Heredé su fortuna y todo anduvo bien durante varios años. Ni una sola vez cruzó por mi cerebro la idea de ser descubierto. Yo mismo hice desaparecer los restos de la bujía fatal. No dejé huella de una pista por la cual fuera posible acusarme o siquiera hacerme sospechoso del crimen. Es inconcebible el magnífico sentimiento de satisfacción que nacía en mi pecho cuando reflexionaba en mi absoluta seguridad. Durante un período muy largo me acostumbré a deleitarme en este sentimiento. Me proporcionaba un placer más real que las ventajas simplemente materiales derivadas de mi crimen. Pero le sucedió, por fin, una época en que el sentimiento agradable llegó, en gradación casi imperceptible, a convertirse en una idea obsesiva, torturante. Torturante por lo obsesiva. Apenas podía librarme de ella por momentos. Es harto común que nos fastidie el oído, o más bien la memoria, el machacón estribillo de una canción vulgar o algunos compases triviales de una ópera. El martirio no sería menor si la canción en sí misma fuera buena y el aria de ópera meritoria. Así es como, al fin, me descubría permanentemente pensando en mi seguridad y repitiendo en voz baja la frase: «Estoy a salvo».

Un día, mientras vagabundeaba por las calles, me sorprendí en el momento de murmurar, casi en voz alta, las palabras acostumbradas. En un acceso de petulancia les di esta nueva forma: «Estoy a salvo, estoy a salvo si no soy lo bastante tonto para confesar abiertamente.»
No bien pronuncié estas palabras, sentí que un frío de hielo penetraba hasta mi corazón. Tenía ya alguna experiencia de estos accesos de perversidad (cuya naturaleza he explicado no sin cierto esfuerzo) y recordaba que en ningún caso había resistido con éxito sus embates. Y ahora, la casual insinuación de que podía ser lo bastante tonto para confesar el asesinato del cual era culpable se enfrentaba conmigo como la verdadera sombra de mi asesinado y me llamaba a la muerte.

Al principio hice un esfuerzo para sacudir esta pesadilla de mi alma.
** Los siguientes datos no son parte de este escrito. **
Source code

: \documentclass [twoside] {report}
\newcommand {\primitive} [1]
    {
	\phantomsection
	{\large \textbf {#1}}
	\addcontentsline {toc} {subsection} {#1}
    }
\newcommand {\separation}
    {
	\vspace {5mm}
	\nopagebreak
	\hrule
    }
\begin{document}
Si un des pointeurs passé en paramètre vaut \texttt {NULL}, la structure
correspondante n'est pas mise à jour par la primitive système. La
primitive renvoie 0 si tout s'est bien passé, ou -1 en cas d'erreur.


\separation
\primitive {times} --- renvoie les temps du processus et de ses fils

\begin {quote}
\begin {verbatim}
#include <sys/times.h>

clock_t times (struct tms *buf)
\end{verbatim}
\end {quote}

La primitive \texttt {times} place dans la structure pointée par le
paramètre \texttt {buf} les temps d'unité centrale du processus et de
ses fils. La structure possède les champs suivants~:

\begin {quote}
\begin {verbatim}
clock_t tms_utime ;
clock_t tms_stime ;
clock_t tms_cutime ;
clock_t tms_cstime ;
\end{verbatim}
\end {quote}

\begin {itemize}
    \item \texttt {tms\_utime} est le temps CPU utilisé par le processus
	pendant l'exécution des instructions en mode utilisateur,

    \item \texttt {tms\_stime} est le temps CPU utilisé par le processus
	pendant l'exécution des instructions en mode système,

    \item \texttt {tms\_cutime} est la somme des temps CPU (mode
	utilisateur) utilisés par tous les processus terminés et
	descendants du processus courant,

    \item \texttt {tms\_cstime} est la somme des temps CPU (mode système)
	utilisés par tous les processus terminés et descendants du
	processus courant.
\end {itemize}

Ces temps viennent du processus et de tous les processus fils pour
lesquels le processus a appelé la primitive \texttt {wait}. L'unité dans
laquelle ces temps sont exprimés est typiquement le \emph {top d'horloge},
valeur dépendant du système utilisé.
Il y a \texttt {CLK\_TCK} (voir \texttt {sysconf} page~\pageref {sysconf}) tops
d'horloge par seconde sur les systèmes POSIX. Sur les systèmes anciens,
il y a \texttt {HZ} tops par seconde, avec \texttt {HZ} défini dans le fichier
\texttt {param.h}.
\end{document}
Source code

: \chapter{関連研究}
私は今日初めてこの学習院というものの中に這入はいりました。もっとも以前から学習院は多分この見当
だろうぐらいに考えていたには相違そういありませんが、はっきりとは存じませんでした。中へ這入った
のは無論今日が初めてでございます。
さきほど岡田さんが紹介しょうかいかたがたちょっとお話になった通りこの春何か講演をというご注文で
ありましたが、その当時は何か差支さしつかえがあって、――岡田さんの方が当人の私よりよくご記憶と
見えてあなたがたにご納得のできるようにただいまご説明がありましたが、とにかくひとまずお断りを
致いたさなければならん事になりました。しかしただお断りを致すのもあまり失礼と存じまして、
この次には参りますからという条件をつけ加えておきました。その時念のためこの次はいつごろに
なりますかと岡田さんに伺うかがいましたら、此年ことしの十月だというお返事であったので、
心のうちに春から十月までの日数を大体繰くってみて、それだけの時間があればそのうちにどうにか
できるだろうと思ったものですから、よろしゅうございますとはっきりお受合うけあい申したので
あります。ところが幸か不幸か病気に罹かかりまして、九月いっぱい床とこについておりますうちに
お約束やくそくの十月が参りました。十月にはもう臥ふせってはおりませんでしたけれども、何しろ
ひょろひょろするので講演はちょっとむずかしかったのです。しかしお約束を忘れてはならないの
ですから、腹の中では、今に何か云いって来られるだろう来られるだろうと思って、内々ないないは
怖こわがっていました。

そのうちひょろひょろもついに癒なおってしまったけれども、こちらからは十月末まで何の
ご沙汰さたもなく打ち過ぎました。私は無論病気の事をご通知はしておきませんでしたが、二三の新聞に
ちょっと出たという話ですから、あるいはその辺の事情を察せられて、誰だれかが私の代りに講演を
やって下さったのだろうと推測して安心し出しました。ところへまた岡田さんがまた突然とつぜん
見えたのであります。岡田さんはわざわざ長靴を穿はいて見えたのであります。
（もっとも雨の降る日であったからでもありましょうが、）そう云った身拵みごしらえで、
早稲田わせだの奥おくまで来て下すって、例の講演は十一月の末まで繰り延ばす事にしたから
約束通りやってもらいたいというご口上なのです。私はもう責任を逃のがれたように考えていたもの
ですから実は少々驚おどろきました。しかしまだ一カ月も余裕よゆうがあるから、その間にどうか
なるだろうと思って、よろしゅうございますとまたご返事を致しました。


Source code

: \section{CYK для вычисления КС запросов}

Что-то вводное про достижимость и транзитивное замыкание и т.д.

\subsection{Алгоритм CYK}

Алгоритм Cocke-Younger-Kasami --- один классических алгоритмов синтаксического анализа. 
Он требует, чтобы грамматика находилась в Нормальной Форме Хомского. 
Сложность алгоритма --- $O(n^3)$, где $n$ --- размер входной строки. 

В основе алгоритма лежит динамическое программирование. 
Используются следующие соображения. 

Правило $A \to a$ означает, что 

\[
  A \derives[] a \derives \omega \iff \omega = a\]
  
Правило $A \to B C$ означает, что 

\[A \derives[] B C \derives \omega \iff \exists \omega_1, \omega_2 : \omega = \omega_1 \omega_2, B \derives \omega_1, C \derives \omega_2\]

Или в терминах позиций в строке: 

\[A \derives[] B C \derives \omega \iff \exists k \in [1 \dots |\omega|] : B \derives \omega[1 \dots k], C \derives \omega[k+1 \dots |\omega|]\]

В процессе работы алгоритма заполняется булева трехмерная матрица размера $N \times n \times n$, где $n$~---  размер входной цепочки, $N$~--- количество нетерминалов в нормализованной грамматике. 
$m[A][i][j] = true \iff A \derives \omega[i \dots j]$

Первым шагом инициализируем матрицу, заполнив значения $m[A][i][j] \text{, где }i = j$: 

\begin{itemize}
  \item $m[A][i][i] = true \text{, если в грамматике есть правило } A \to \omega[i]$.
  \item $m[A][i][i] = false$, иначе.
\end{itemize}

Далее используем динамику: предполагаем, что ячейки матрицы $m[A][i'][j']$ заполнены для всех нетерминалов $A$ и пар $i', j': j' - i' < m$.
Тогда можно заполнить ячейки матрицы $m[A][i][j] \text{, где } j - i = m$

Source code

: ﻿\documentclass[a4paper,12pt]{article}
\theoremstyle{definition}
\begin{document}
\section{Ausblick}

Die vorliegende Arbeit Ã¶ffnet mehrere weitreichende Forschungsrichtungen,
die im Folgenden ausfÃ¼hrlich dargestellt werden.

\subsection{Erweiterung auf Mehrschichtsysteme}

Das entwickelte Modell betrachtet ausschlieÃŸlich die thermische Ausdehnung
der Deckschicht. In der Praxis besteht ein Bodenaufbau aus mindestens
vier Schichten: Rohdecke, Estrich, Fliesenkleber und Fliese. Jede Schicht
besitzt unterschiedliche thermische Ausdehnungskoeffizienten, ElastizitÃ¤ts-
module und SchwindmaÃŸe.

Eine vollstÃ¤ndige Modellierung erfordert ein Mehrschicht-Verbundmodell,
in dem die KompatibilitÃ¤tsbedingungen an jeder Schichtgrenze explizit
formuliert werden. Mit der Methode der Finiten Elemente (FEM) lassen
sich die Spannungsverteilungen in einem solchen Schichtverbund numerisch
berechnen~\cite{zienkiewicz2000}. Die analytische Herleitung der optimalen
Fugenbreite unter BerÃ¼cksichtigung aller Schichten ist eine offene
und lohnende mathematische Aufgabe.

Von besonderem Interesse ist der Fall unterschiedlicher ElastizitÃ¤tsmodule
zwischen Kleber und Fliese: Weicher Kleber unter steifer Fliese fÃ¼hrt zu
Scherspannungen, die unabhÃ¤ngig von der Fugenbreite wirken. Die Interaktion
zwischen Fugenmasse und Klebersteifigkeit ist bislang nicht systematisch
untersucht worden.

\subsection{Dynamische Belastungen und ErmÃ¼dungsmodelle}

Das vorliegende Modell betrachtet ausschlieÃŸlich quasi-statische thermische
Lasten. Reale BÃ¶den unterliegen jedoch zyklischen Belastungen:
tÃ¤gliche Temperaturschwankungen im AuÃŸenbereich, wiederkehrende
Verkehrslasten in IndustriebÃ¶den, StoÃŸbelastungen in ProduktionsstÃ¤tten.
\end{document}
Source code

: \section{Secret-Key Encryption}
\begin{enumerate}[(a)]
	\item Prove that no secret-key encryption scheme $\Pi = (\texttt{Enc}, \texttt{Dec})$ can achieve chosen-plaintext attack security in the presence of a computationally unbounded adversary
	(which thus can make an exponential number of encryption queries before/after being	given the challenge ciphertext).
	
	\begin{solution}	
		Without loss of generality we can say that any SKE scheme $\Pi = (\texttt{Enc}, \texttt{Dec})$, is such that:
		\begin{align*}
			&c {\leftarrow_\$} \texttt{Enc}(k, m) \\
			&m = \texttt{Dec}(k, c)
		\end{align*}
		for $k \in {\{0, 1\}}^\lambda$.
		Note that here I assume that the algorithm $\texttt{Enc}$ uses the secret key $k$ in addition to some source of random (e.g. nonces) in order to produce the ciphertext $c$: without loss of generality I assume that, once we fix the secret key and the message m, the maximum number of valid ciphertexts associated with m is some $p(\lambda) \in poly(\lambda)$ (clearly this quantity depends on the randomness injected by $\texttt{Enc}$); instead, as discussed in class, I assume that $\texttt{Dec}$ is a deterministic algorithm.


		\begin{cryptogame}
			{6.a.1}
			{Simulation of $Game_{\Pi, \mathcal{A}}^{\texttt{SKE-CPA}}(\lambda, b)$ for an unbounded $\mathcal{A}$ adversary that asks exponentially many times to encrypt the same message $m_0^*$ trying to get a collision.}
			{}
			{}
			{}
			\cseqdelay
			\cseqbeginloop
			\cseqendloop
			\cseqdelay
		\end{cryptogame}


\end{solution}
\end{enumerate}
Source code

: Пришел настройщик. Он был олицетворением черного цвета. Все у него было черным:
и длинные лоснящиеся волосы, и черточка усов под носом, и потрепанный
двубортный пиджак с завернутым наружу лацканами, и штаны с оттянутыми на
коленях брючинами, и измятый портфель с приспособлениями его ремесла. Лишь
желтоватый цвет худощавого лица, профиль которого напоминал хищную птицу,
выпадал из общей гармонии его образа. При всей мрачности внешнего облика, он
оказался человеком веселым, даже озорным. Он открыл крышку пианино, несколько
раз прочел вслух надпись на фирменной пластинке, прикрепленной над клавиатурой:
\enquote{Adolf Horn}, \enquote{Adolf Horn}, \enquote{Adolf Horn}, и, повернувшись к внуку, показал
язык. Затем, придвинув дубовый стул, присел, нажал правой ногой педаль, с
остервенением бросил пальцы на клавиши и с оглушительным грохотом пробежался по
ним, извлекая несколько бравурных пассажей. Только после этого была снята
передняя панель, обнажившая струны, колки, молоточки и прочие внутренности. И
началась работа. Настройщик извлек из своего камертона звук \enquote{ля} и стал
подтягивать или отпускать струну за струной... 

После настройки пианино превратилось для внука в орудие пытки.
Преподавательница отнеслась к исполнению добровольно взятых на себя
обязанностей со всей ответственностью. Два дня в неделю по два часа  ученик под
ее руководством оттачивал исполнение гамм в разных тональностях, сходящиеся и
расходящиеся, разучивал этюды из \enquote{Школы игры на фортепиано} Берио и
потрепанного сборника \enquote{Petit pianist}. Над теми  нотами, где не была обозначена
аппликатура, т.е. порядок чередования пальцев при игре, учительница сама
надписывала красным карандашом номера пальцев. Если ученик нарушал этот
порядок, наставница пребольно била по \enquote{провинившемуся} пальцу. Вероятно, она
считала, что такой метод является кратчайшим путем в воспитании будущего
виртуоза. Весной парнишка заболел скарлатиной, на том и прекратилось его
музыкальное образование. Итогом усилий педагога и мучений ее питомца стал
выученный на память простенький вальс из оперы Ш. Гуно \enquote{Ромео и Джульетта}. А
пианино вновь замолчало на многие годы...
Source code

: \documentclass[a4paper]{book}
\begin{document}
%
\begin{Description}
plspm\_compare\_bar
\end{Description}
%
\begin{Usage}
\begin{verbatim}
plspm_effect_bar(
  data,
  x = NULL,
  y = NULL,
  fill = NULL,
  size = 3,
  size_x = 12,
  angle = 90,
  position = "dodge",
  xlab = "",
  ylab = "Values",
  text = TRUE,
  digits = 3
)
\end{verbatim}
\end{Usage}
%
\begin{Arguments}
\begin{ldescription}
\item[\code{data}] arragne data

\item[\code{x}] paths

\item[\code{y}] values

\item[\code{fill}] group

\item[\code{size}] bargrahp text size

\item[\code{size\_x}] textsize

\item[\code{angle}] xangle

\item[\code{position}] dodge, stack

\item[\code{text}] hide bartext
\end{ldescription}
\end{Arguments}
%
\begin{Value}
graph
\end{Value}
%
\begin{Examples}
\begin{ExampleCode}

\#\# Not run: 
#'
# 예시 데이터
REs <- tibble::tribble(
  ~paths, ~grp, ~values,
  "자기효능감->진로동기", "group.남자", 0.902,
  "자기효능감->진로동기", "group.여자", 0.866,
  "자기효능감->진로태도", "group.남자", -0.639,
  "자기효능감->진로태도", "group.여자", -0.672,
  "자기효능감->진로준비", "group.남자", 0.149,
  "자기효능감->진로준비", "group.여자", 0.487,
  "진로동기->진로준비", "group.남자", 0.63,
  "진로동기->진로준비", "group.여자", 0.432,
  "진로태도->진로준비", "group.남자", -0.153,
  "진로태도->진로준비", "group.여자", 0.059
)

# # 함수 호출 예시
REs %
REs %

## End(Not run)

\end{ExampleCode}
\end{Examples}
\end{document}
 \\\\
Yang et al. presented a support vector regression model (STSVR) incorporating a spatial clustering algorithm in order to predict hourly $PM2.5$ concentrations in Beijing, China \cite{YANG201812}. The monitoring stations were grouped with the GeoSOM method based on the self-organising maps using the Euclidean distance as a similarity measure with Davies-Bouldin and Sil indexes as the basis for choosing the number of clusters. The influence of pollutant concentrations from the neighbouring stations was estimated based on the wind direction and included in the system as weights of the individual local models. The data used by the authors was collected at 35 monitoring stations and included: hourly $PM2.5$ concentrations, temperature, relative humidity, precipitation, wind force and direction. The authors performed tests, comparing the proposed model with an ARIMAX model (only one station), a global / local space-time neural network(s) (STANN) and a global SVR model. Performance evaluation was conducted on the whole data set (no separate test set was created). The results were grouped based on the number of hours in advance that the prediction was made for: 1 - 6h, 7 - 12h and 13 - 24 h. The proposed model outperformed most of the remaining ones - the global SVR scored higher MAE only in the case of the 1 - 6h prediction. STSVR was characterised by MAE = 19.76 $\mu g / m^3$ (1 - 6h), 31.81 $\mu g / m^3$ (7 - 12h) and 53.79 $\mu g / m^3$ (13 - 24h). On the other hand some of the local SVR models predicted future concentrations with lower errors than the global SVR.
Caminé vigorosamente, más rápido, cada vez más rápido, para terminar corriendo. Sentía un deseo enloquecedor de gritar con todas mis fuerzas. Cada ola sucesiva de mi pensamiento me abrumaba de terror, pues, ay, yo sabía bien, demasiado bien, que pensar, en mi situación, era estar perdido. Aceleré aún más el paso. Salté como un loco por las calles atestadas. Al fin, el populacho se alarmó y me persiguió. Sentí entonces la consumación de mi destino. Si hubiera podido arrancarme la lengua lo habría hecho, pero una voz ruda resonó en mis oídos, una mano más ruda me aferró por el hombro. Me volví, abrí la boca para respirar. Por un momento experimenté todas las angustias del ahogo: estaba ciego, sordo, aturdido; y entonces algún demonio invisible -pensé- me golpeó con su ancha palma en la espalda. El secreto, largo tiempo prisionero, irrumpió de mi alma.

Dicen que hablé con una articulación clara, pero con marcado énfasis y apasionada prisa, como si temiera una interrupción antes de concluir las breves pero densas frases que me entregaban al verdugo y al infierno.
Después de relatar todo lo necesario para la plena acusación judicial, caí por tierra desmayado.
Pero, ¿para qué diré más? ¡Hoy tengo estas cadenas y estoy aquí! ¡Mañana estaré libre! Pero, ¿dónde?